A decisão era esperada com grande expectativa, principalmente na Catalunha para onde o Governo espanhol enviou nos últimos dias centenas de agentes para garantir a segurança da região, temendo-se as consequências para a ordem pública da esperada condenação dos líderes políticos independentistas.

O Tribunal Supremo condenou o ex-vice-presidente do Executivo catalão Oriol Junqueras, que aguarda a sentença em prisão, a 13 anos de prisão e o mesmo número de anos de “inabilitação absoluta”.

Três outros membros do Governo regional no poder aquando da tentativa de autodeterminação, Raul Romeva, Jordi Turull e Dolors Bassa, foram condenados a 12 anos de prisão e de inabilitação.

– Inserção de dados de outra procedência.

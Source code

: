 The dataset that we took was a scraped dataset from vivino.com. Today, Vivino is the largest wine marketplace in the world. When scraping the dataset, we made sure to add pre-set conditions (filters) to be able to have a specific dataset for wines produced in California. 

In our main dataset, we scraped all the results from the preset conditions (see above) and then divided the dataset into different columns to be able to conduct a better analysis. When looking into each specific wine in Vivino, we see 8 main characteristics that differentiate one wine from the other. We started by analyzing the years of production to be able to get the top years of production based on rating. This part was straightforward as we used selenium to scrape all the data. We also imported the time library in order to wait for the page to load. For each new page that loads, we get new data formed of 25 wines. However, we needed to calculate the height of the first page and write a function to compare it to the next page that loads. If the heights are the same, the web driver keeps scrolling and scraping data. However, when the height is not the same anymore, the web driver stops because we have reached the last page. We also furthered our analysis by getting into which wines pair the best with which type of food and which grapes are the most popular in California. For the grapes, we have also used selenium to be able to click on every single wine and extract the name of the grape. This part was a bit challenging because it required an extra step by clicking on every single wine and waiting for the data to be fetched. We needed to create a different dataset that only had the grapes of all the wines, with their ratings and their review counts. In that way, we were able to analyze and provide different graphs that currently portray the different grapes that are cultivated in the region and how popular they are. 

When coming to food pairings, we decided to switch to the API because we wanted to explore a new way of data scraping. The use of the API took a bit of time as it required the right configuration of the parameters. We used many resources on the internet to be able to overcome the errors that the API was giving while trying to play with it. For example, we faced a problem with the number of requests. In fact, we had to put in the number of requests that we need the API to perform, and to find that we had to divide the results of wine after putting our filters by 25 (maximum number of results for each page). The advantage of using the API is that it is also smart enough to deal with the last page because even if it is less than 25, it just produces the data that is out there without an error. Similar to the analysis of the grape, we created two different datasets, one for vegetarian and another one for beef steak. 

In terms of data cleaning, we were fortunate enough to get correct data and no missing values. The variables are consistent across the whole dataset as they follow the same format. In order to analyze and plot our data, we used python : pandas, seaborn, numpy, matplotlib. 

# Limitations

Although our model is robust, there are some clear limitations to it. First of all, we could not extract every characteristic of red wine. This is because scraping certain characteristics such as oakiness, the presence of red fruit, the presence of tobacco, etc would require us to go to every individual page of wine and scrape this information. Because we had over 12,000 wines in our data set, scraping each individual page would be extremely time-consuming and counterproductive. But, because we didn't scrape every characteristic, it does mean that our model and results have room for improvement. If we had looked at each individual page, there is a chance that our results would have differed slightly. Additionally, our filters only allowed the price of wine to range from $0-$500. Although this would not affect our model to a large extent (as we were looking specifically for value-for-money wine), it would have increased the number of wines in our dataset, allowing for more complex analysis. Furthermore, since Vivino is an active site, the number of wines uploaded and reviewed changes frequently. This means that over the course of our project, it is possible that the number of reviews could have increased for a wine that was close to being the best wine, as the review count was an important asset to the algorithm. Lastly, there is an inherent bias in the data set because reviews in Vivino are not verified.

As quatro maiores penas são dadas por delito de sedição de grau médio e o delito de desvio de fundos públicos agravado em razão da quantia elevada dos mesmos.

Por outro lado, o tribunal condenou a ex-presidente do parlamento regional Carme Forcadell pelo delito de sedição à pena de 11,5 anos de prisão e de inabilitação, os conselheiros regionais Joaquim Forn e Josep Rull a 10,5 anos de prisão e de inabilitação, e os líderes de associações independentistas Jordi Sánchez e Jordi Cuixart a nove anos de prisão e de inabilitação.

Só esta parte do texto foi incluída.